While the media focused its attention on the cop, my approach was a bit broader. There was too much blame here for one person. It had to be bigger. The witnesses, some his neighbors, who you would expect to know that he was not a burglar from that fact, were at fault. The cop, needless to say, was at fault. A jammed door was at fault. But most importantly, a system was at fault. Would it be too far-fetched to speculate the cause of the jammed door? Would it be unfair for me to ponder the possibility of the professor’s blackness negatively affecting the door’s installation, thereby leading to the cause of the jam? Maybe. But even if that speculation is baseless, there already exists a sufficient sum of information that, in this situation, combined together to form a unitary whole—a system of oppression—and that is what killed my blindness.

Trayvon Martin. Eric Garner. Michael Brown. Walter Scott.

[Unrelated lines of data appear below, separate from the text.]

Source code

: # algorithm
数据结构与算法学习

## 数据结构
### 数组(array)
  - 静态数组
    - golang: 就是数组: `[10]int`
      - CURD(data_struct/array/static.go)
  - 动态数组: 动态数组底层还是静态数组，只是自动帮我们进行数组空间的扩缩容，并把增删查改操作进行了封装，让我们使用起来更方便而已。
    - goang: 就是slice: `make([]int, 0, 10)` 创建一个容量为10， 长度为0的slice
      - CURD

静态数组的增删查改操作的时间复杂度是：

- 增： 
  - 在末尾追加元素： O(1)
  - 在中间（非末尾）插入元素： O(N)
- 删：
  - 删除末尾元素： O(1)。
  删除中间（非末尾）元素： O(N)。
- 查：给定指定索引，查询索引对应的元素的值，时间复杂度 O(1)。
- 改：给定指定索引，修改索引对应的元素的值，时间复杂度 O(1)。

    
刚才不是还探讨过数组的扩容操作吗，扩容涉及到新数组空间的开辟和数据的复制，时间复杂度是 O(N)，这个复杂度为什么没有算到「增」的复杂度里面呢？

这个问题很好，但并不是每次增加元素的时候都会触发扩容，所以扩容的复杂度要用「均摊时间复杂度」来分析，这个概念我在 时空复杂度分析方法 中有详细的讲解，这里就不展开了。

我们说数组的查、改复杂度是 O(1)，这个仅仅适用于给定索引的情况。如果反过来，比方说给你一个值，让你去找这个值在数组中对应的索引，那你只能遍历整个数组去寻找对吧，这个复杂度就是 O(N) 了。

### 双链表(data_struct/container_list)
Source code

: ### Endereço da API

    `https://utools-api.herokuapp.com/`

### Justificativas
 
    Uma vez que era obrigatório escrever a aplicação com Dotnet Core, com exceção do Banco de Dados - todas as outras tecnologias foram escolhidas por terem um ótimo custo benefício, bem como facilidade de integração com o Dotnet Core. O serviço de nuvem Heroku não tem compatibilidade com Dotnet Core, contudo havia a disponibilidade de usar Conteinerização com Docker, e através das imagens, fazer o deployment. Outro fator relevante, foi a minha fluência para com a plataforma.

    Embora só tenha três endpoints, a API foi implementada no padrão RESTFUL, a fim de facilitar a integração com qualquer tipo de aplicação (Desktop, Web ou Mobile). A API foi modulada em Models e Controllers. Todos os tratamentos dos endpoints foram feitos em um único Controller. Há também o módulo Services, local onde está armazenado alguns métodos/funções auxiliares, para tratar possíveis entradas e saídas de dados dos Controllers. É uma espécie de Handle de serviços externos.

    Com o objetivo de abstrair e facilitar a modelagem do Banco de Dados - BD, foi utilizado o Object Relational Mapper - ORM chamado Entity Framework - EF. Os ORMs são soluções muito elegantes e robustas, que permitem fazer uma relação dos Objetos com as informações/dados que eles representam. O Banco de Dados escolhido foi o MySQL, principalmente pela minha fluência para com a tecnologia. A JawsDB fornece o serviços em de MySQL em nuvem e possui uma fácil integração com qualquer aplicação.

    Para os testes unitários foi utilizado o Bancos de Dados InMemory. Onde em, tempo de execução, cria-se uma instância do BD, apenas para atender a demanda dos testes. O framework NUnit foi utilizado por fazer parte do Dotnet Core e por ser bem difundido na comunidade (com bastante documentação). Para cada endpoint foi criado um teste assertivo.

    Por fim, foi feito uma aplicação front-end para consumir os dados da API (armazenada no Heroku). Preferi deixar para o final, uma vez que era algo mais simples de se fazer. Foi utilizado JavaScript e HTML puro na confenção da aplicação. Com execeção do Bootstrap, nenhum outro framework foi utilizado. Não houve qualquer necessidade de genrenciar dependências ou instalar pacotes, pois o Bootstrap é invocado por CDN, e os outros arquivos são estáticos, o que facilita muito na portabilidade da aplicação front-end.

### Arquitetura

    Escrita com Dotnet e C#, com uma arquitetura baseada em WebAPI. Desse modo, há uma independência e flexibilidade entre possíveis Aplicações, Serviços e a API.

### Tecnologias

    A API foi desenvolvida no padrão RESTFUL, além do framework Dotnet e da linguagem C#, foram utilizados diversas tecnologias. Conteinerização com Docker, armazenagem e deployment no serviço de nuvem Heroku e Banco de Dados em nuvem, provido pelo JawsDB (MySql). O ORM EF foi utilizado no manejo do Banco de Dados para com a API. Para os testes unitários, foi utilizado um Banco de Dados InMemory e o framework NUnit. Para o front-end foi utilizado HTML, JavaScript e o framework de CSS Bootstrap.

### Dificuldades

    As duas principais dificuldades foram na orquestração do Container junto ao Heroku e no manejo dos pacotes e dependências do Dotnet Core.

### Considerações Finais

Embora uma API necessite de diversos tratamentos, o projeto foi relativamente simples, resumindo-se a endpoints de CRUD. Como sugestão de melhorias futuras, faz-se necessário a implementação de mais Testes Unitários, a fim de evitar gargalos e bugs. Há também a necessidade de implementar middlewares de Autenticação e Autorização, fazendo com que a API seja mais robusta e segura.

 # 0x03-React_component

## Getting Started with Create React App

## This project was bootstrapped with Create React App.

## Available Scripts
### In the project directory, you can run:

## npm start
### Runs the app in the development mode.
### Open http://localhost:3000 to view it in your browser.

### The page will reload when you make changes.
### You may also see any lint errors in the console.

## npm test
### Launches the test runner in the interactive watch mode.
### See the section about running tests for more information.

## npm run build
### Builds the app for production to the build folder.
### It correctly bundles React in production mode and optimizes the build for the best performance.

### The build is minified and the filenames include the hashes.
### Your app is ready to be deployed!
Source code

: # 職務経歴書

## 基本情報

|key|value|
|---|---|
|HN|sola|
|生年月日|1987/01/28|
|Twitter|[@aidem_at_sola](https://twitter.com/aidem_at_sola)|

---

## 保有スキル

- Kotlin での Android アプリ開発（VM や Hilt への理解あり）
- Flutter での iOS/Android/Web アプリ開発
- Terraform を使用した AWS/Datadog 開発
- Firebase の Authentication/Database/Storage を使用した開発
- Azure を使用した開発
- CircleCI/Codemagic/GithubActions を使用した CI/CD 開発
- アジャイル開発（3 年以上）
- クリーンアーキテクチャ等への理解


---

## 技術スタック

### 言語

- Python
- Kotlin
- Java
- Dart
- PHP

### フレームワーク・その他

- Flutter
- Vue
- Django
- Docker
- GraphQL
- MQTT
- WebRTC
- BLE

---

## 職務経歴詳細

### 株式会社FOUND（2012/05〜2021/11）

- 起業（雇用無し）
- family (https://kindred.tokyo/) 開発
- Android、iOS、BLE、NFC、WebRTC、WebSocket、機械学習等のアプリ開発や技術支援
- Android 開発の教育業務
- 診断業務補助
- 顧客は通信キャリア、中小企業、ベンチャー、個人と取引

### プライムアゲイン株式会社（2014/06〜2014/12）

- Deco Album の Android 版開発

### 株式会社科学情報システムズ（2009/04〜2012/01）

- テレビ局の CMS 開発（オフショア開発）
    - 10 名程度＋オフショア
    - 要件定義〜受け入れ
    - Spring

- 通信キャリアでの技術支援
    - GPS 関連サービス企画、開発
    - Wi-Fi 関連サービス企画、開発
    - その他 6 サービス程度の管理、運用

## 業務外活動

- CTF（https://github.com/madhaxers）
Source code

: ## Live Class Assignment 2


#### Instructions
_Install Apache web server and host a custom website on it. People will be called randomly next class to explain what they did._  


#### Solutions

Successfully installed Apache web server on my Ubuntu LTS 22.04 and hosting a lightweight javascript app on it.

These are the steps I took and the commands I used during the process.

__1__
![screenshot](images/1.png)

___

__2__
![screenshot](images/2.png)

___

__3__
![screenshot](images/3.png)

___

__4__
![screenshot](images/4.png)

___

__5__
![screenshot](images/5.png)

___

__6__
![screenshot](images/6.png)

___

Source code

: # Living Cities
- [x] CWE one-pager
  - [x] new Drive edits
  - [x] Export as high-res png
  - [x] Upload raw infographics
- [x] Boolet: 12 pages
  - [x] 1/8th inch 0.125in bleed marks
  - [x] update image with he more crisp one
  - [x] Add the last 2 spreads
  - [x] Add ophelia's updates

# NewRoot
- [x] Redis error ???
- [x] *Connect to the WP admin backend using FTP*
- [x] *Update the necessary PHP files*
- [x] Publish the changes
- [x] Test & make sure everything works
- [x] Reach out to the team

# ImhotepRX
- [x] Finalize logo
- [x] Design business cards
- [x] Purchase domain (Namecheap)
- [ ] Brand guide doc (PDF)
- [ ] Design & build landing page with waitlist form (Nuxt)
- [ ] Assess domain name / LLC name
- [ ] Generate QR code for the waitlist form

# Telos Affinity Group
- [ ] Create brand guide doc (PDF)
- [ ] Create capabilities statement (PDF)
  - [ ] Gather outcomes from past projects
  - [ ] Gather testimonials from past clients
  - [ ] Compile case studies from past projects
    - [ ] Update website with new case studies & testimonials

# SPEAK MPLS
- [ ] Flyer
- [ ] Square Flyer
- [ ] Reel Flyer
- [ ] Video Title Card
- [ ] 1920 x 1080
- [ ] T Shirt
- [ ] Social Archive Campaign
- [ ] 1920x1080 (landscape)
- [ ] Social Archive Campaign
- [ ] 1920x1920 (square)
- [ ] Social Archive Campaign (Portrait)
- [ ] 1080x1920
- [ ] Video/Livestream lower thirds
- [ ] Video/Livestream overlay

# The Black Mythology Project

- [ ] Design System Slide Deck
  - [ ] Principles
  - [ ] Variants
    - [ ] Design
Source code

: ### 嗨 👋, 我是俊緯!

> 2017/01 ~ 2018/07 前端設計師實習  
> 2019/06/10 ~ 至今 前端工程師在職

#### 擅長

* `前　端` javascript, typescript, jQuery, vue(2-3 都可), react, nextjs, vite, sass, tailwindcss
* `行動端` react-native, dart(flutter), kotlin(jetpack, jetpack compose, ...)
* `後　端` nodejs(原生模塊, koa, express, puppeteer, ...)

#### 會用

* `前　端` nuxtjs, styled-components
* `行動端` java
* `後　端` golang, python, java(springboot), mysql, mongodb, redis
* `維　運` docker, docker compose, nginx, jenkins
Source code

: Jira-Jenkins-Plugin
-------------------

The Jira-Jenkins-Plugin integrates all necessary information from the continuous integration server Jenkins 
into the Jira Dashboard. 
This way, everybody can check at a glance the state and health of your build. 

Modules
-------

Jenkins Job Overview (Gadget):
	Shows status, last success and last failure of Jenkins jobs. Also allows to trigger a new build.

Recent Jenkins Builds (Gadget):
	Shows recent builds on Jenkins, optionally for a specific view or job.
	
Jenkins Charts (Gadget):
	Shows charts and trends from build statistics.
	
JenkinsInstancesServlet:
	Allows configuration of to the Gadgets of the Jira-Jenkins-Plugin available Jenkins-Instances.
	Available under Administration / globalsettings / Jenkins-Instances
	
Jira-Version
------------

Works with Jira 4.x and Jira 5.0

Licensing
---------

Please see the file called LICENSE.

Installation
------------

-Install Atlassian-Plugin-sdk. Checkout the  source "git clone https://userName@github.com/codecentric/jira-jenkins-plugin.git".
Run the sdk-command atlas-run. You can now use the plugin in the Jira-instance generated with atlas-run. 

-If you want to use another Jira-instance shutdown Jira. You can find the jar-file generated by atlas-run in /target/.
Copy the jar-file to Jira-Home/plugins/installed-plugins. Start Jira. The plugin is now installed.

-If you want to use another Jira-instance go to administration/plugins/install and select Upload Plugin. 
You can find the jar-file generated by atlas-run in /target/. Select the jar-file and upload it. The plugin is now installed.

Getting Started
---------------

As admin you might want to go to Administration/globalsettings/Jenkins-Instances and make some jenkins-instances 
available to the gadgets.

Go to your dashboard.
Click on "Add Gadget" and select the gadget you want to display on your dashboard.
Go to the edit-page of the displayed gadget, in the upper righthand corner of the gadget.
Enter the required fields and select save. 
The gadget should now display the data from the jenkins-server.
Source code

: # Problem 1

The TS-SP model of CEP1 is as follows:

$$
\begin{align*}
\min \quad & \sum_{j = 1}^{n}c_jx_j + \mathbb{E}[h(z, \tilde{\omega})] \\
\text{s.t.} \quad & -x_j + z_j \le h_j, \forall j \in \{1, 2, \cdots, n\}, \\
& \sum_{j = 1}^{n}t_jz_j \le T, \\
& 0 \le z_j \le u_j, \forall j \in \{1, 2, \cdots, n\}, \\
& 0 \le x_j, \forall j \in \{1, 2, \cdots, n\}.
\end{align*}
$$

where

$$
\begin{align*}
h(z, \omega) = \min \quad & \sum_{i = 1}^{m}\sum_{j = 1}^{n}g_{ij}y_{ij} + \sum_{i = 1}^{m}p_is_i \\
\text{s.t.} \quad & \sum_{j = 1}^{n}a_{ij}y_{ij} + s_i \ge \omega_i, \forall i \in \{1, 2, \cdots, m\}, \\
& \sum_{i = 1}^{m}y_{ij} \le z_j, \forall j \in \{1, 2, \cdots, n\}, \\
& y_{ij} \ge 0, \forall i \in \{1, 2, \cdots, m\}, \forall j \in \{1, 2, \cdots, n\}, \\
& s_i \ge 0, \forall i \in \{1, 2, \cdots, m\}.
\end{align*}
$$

Freddie Gray. Sandra Bland. Ingredients for the tip of an iceberg—glimpses of a largely unseen power system. The icy penetration of whiteness. Since 2009, white cops have murdered far too many unarmed blacks. While it is important to recognize the faults of these cops, it is unacceptable to stop there. We must understand that this is the result of a system. We must understand that by ignoring these facts and adhering to the alleged bliss of ignorance, we are participants in the perpetuation of an oppressive system.

For a while, I was reluctant to accept this depressing reality. Why would anyone in a position of comfort willingly replace his or her convenience with discomfort? I struggled to accept the fact that my race was synonymous with power, for that could only mean that other races were synonymous with lesser. I felt guilty, and I did not believe it was fair. I had black friends. I did not hate anyone based on their color. I was not a racist. There had to be a way that this could change without me making any sacrifices. After all, I was not the problem, right? Unfortunately, it is not this simple. Racism is not always intentional, nor is it always a simple expression of prejudice. Racism is the fusion of prejudice and power. The fact of the matter is that blacks are still arrested with greater frequency than whites for the same crimes, that harsher sentences are given to blacks for the same crimes, that black-sounding names are the butt of jokes and a factor that diminishes one’s chance of employment, and that public schools with blacks making up the majority of the student population are consistently underfunded. As hard-hitting facts stirred the pillows of privilege that lay beneath me, I began to understand that my convenience was not worth perpetuating the plight of a race.

Power’s death grip on humanity is abundantly transparent within our nation’s racial tensions. Founded by white men at a time when slavery was an integral piece of our economic success, power has catalyzed racial divisions and a warped perception of humanity for nearly 250 years. While legislation has been passed to erode division, law cannot erode perception. Rights have been gained, but a system remains. Where there is power, there will always be oppression. I am convinced, in order for us to achieve true harmony and understanding, power must be absent, like letters without a set arrangement, existing together only in a unifying body of communicative characters; completely free of limitation on the arrangement they seek, of restriction on the case they wish to assume, and of the illusion that there exists no form of fundamental universality among them all.